That was the easy part. She then spent a further four months sifting plastic particles from organic matter for further analysis under a microscope and then a spectrometer to pin down their composition. The result was a paper Microplastic pollution in streams spanning an urbanization gradient, published in the journal Environmental Pollution.

The good news. “We didn’t find very many microbeads,” she says. The purposefully designed microbeads in facial scrubs and cleansers were banned here in June 2018, following a consultation that saw more than 16,000 submissions in support of the ban and none opposed. While the ban makes sense, microbeads are not the major source of micro-plastic pollution in Auckland’s waterways.

Instead her hunt revealed mostly fragments of plastic, almost 80 percent, followed by fibres and films. The mesh of her collection net was fine enough to capture any particles in water bigger than 15 microns (1 micron is one millionth of a metre). In the lab the micro-plastics ranged from 63 microns to 5000 microns.

Identity confirmed

In all Nadia isolated 3309 particles via microscope and then confirmed their identity through spectroscopic analysis. The films were mostly acrylate polymers used in paints and coating materials, the fragments, polyethylene and polyvinyl chloride (PVC), common plastics found in everything from construction materials to cars.

The bad news is that the concentration of micro-plastics in Auckland streams matches that found in much more densely populated northern hemisphere cities. On average Auckland’s waterways have between 17 and 303 particles of micro-plastic per cubic metre of water and between 9-90 items in each kilogram of sediment.

Microplastic samples
Microplastic reference samples

“I was surprised. The streams here are small and New Zealand is supposed to be clean, but the levels were the same as the Danube and the Rhine.”

Nadia Dikareva University of Auckland

This is the level of microplastic pollution found in the Danube and Chicago rivers, waterways running through heavily populated cities. The level of micro-plastic pollution in Auckland’s waterways was much less than that found in the tributaries of Lake Ontario, the Thames and the Beijiang, a river suppling water to the cities of Guangdong, Southern China.

But it is notable that in the Beijiang, a river running through a region with 104 million people, the sediment averages about 312 micro plastic items per kilogram, only a factor of three worse than Auckland, with 1.65m people. The Auckland region findings are comparable with Chicago, a city with twice the population.

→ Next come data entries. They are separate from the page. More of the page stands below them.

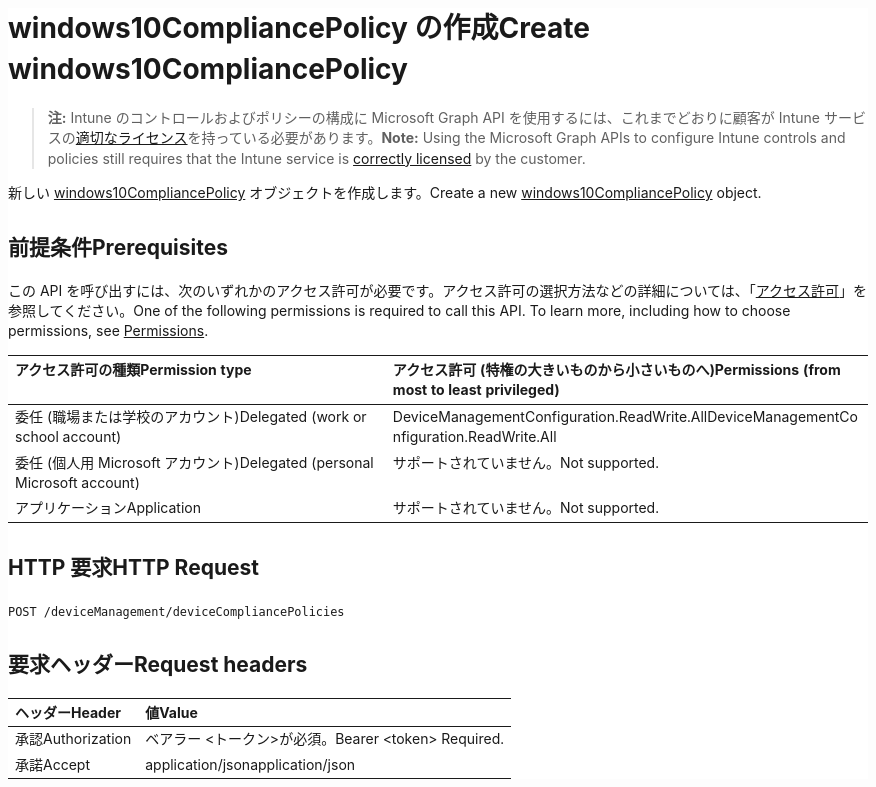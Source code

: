 # <a name="create-windows10compliancepolicy"></a><span data-ttu-id="93846-101">windows10CompliancePolicy の作成</span><span class="sxs-lookup"><span data-stu-id="93846-101">Create windows10CompliancePolicy</span></span>

> <span data-ttu-id="93846-102">**注:** Intune のコントロールおよびポリシーの構成に Microsoft Graph API を使用するには、これまでどおりに顧客が Intune サービスの[適切なライセンス](https://go.microsoft.com/fwlink/?linkid=839381)を持っている必要があります。</span><span class="sxs-lookup"><span data-stu-id="93846-102">**Note:** Using the Microsoft Graph APIs to configure Intune controls and policies still requires that the Intune service is [correctly licensed](https://go.microsoft.com/fwlink/?linkid=839381) by the customer.</span></span>

<span data-ttu-id="93846-103">新しい [windows10CompliancePolicy](../resources/intune_deviceconfig_windows10compliancepolicy.md) オブジェクトを作成します。</span><span class="sxs-lookup"><span data-stu-id="93846-103">Create a new [windows10CompliancePolicy](../resources/intune_deviceconfig_windows10compliancepolicy.md) object.</span></span>
## <a name="prerequisites"></a><span data-ttu-id="93846-104">前提条件</span><span class="sxs-lookup"><span data-stu-id="93846-104">Prerequisites</span></span>
<span data-ttu-id="93846-p101">この API を呼び出すには、次のいずれかのアクセス許可が必要です。アクセス許可の選択方法などの詳細については、「[アクセス許可](../../../concepts/permissions_reference.md)」を参照してください。</span><span class="sxs-lookup"><span data-stu-id="93846-p101">One of the following permissions is required to call this API. To learn more, including how to choose permissions, see [Permissions](../../../concepts/permissions_reference.md).</span></span>

|<span data-ttu-id="93846-107">アクセス許可の種類</span><span class="sxs-lookup"><span data-stu-id="93846-107">Permission type</span></span>|<span data-ttu-id="93846-108">アクセス許可 (特権の大きいものから小さいものへ)</span><span class="sxs-lookup"><span data-stu-id="93846-108">Permissions (from most to least privileged)</span></span>|
|:---|:---|
|<span data-ttu-id="93846-109">委任 (職場または学校のアカウント)</span><span class="sxs-lookup"><span data-stu-id="93846-109">Delegated (work or school account)</span></span>|<span data-ttu-id="93846-110">DeviceManagementConfiguration.ReadWrite.All</span><span class="sxs-lookup"><span data-stu-id="93846-110">DeviceManagementConfiguration.ReadWrite.All</span></span>|
|<span data-ttu-id="93846-111">委任 (個人用 Microsoft アカウント)</span><span class="sxs-lookup"><span data-stu-id="93846-111">Delegated (personal Microsoft account)</span></span>|<span data-ttu-id="93846-112">サポートされていません。</span><span class="sxs-lookup"><span data-stu-id="93846-112">Not supported.</span></span>|
|<span data-ttu-id="93846-113">アプリケーション</span><span class="sxs-lookup"><span data-stu-id="93846-113">Application</span></span>|<span data-ttu-id="93846-114">サポートされていません。</span><span class="sxs-lookup"><span data-stu-id="93846-114">Not supported.</span></span>|

## <a name="http-request"></a><span data-ttu-id="93846-115">HTTP 要求</span><span class="sxs-lookup"><span data-stu-id="93846-115">HTTP Request</span></span>

``` http
POST /deviceManagement/deviceCompliancePolicies
```

## <a name="request-headers"></a><span data-ttu-id="93846-116">要求ヘッダー</span><span class="sxs-lookup"><span data-stu-id="93846-116">Request headers</span></span>
|<span data-ttu-id="93846-117">ヘッダー</span><span class="sxs-lookup"><span data-stu-id="93846-117">Header</span></span>|<span data-ttu-id="93846-118">値</span><span class="sxs-lookup"><span data-stu-id="93846-118">Value</span></span>|
|:---|:---|
|<span data-ttu-id="93846-119">承認</span><span class="sxs-lookup"><span data-stu-id="93846-119">Authorization</span></span>|<span data-ttu-id="93846-120">ベアラー &lt;トークン&gt;が必須。</span><span class="sxs-lookup"><span data-stu-id="93846-120">Bearer &lt;token&gt; Required.</span></span>|
|<span data-ttu-id="93846-121">承諾</span><span class="sxs-lookup"><span data-stu-id="93846-121">Accept</span></span>|<span data-ttu-id="93846-122">application/json</span><span class="sxs-lookup"><span data-stu-id="93846-122">application/json</span></span>|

Numbers, Nadia cautions, only tell part of the story. The grand rivers sampled overseas are complex, flow faster and deposit sediment differently. “But, yes, I was surprised. The streams here are small and New Zealand is supposed to be clean, but the levels were the same as the Danube and the Rhine.”

Unpalatable thought

It’s an unpalatable thought. Despite our small population and distance from industrial centres New Zealand is not doing any better in the micro-plastic pollution stakes. Nadia says, “We are creating a similar mess as in every other city. We may not be as careful towards the environment as we think we are.”

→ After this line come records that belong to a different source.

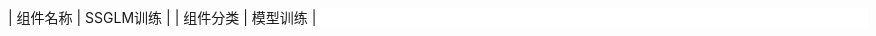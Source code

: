 | 组件名称   | SSGLM训练                                                                                                                                                                                                                                                                                                                                                                                                                                                                                                                                                                                                                                                                                                                                                                                                                                                                                                                                                                                                                                                                                                                                                                                                                                                                                                                                                                                                                                                                                                                                                                                                                                                                                                                                                                                                                                                                                                                                                                                                                                                                                                                                                                                                                                                                                    |
| 组件分类   | 模型训练                                                                                                                                                                                                                                                                                                                                                                                                                                                                                                                                                                                                                                                                                                                                                                                                                                                                                                                                                                                                                                                                                                                                                                                                                                                                                                                                                                                                                                                                                                                                                                                                                                                                                                                                                                                                                                                                                                                                                                                                                                                                                                                                                                                                                                                                                       |
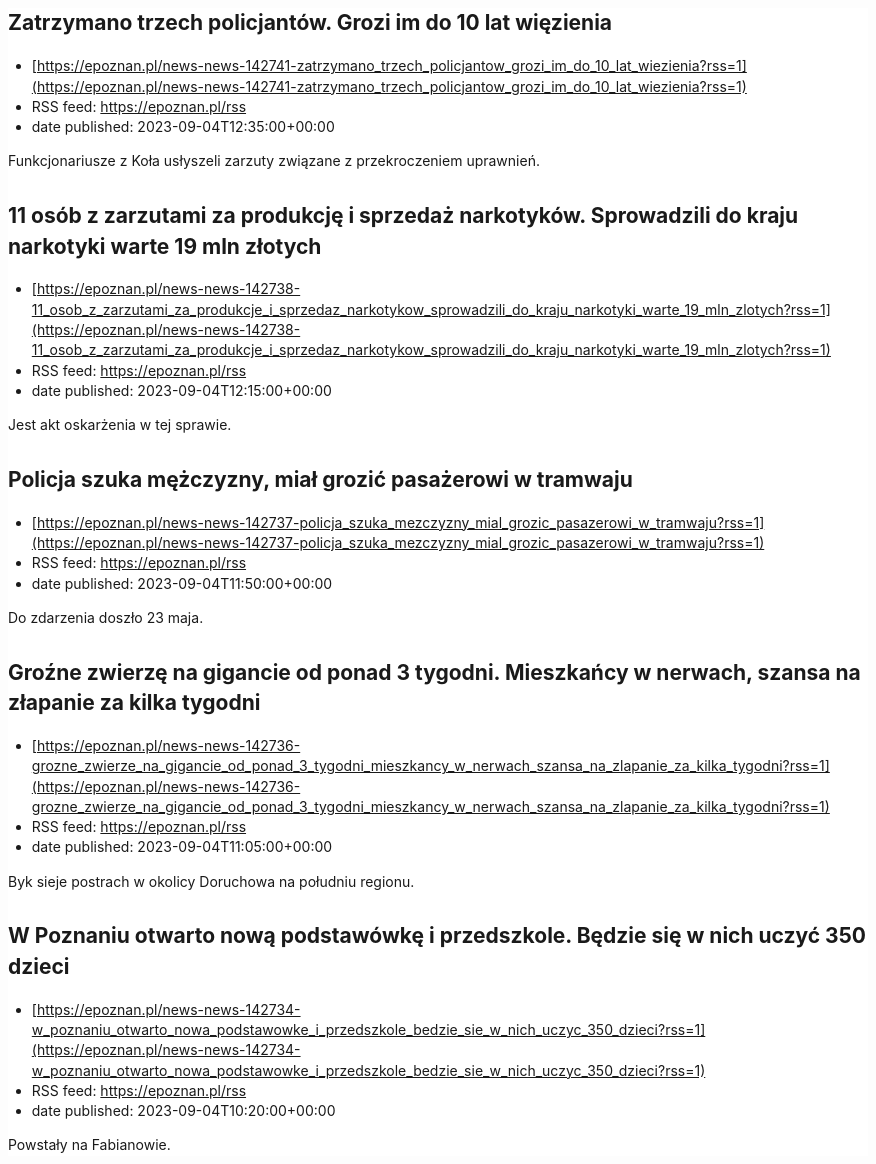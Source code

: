 ## Zatrzymano trzech policjantów. Grozi im do 10 lat więzienia
 - [https://epoznan.pl/news-news-142741-zatrzymano_trzech_policjantow_grozi_im_do_10_lat_wiezienia?rss=1](https://epoznan.pl/news-news-142741-zatrzymano_trzech_policjantow_grozi_im_do_10_lat_wiezienia?rss=1)
 - RSS feed: https://epoznan.pl/rss
 - date published: 2023-09-04T12:35:00+00:00

Funkcjonariusze z Koła usłyszeli zarzuty związane z przekroczeniem uprawnień.

## 11 osób z zarzutami za produkcję i sprzedaż narkotyków. Sprowadzili do kraju narkotyki warte 19 mln złotych
 - [https://epoznan.pl/news-news-142738-11_osob_z_zarzutami_za_produkcje_i_sprzedaz_narkotykow_sprowadzili_do_kraju_narkotyki_warte_19_mln_zlotych?rss=1](https://epoznan.pl/news-news-142738-11_osob_z_zarzutami_za_produkcje_i_sprzedaz_narkotykow_sprowadzili_do_kraju_narkotyki_warte_19_mln_zlotych?rss=1)
 - RSS feed: https://epoznan.pl/rss
 - date published: 2023-09-04T12:15:00+00:00

Jest akt oskarżenia w tej sprawie.

## Policja szuka mężczyzny, miał grozić pasażerowi w tramwaju
 - [https://epoznan.pl/news-news-142737-policja_szuka_mezczyzny_mial_grozic_pasazerowi_w_tramwaju?rss=1](https://epoznan.pl/news-news-142737-policja_szuka_mezczyzny_mial_grozic_pasazerowi_w_tramwaju?rss=1)
 - RSS feed: https://epoznan.pl/rss
 - date published: 2023-09-04T11:50:00+00:00

Do zdarzenia doszło 23 maja.

## Groźne zwierzę na gigancie od ponad 3 tygodni. Mieszkańcy w nerwach, szansa na złapanie za kilka tygodni
 - [https://epoznan.pl/news-news-142736-grozne_zwierze_na_gigancie_od_ponad_3_tygodni_mieszkancy_w_nerwach_szansa_na_zlapanie_za_kilka_tygodni?rss=1](https://epoznan.pl/news-news-142736-grozne_zwierze_na_gigancie_od_ponad_3_tygodni_mieszkancy_w_nerwach_szansa_na_zlapanie_za_kilka_tygodni?rss=1)
 - RSS feed: https://epoznan.pl/rss
 - date published: 2023-09-04T11:05:00+00:00

Byk sieje postrach w okolicy Doruchowa na południu regionu.

## W Poznaniu otwarto nową podstawówkę i przedszkole. Będzie się w nich uczyć 350 dzieci
 - [https://epoznan.pl/news-news-142734-w_poznaniu_otwarto_nowa_podstawowke_i_przedszkole_bedzie_sie_w_nich_uczyc_350_dzieci?rss=1](https://epoznan.pl/news-news-142734-w_poznaniu_otwarto_nowa_podstawowke_i_przedszkole_bedzie_sie_w_nich_uczyc_350_dzieci?rss=1)
 - RSS feed: https://epoznan.pl/rss
 - date published: 2023-09-04T10:20:00+00:00

Powstały na Fabianowie.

Nadia sampled streams throughout an urbanisation gradient. Shakespear stream in the north and Cascades stream in the west, both in regional parks have a population density of zero. Meola and Cox’s Creek in the inner city run through suburbs that have more than 4000 people per square kilometer. The assumption is that more people means more plastic pollution. Nadia’s research does not show this at all. There wasn’t a significant correlation.

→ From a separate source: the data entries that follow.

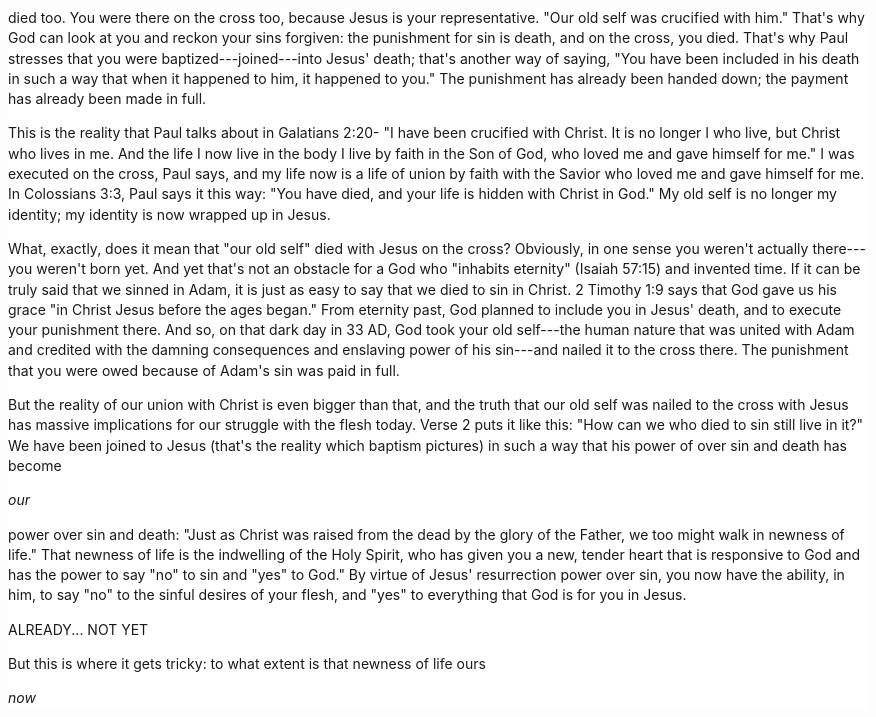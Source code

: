 died
too. You were there on the cross too, because Jesus is your representative.
"Our old self was crucified with him." That's why God can look at you and
reckon your sins forgiven: the punishment for sin is death, and on the cross,
you died. That's why Paul stresses that you were baptized---joined---into Jesus'
death; that's another way of saying, "You have been included in his death in
such a way that when it happened to him, it happened to you." The punishment
has already been handed down; the payment has already been made in full.

This is the reality that
Paul talks about in Galatians 2:20- "I have been crucified with Christ. It is
no longer I who live, but Christ who lives in me. And the life I now live in
the body I live by faith in the Son of God, who loved me and gave himself for
me." I was executed on the cross, Paul says, and my life now is a life of union
by faith with the Savior who loved me and gave himself for me. In Colossians
3:3, Paul says it this way: "You have died, and your life is hidden with Christ
in God." My old self is no longer my identity; my identity is now wrapped up in
Jesus.

What, exactly, does it mean
that "our old self" died with Jesus on the cross? Obviously, in one sense you
weren't actually there---you weren't born yet. And yet that's not an obstacle for
a God who "inhabits eternity" (Isaiah 57:15) and invented time. If it can be
truly said that we sinned in Adam, it is just as easy to say that we died to
sin in Christ. 2 Timothy 1:9 says that God gave us his grace "in Christ Jesus
before the ages began." From eternity past, God planned to include you in
Jesus' death, and to execute your punishment there. And so, on that dark day in
33 AD, God took your old self---the human nature that was united with Adam and
credited with the damning consequences and enslaving power of his sin---and
nailed it to the cross there. The punishment that you were owed because of
Adam's sin was paid in full. 

But the reality of our
union with Christ is even bigger than that, and the truth that our old self was
nailed to the cross with Jesus has massive implications for our struggle with
the flesh today. Verse 2 puts it like this: "How can we who died to sin still
live in it?" We have been joined to Jesus (that's the reality which baptism
pictures) in such a way that his power of over sin and death has become 

_our_

power over sin and death: "Just as Christ was raised from the dead by the glory
of the Father, we too might walk in newness of life." That newness of life is
the indwelling of the Holy Spirit, who has given you a new, tender heart that
is responsive to God and has the power to say "no" to sin and "yes" to God." By
virtue of Jesus' resurrection power over sin, you now have the ability, in him,
to say "no" to the sinful desires of your flesh, and "yes" to everything that
God is for you in Jesus.

ALREADY... NOT YET

But this is where it gets
tricky: to what extent is that newness of life ours 

_now_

Her paper suggests that microplastic pollution in streams we might consider pristine might be due to ‘localised’ impacts, the streams in regional parks might be experiencing run-off from rubbish left by people using the parks. Another factor might be plastic fibres carried in the atmosphere and settling on regional parks.

Microplastic pollution research is a burgeoning field. Footage of remote tropical seas carpeted with plastic bags sparks understandable public concern but even more consequential questions remain unanswered about the plastics in our waters that we cannot see.

Nadia Dikareva and Kevin Simon
Nadia Dikareva and Kevin Simon ponder next steps.

Nadia’s research is supervised by Associate Professor Kevin Simon, an environmental scientist at the University of Auckland.

He tells a story about being called by a regional council in the South Island. A roading contractor was proposing to spray a plastic coating to stabilize a bank above a road. “They rang me as they wanted to know if this would be a problem for the environment. I could see how it might be but I couldn’t really give them an answer. That’s tough. As a scientist you want evidence to speak to.”

The assumption is that micro-plastics are likely to have a wider impact on the environment because they are dispersed so widely and enter the eco-system at the beginning of the food chain. Nadia’s research was prompted by conversations with friends working in a Russian research institute in the Arctic. They were surprised to find micro-plastics in the chill seas in some of the remotest parts of the planet.

Though plastics have been around for more than a century, the scientific jury is still out on what impact they might have on organisms and river and ocean eco-systems.

Kevin says, “There’s now more work focused on the effects of plastics on organisms. Some studies say nothing happens. Others point to some effects. Certain types of plastics will be a problem in some situations.”

Research radar

Microplastics in waterways and seas came onto the research radar a decade or so ago and concerted research has only been underway for five or six years. For the moment, though moment Simon says,” We aren’t far enough along to know.”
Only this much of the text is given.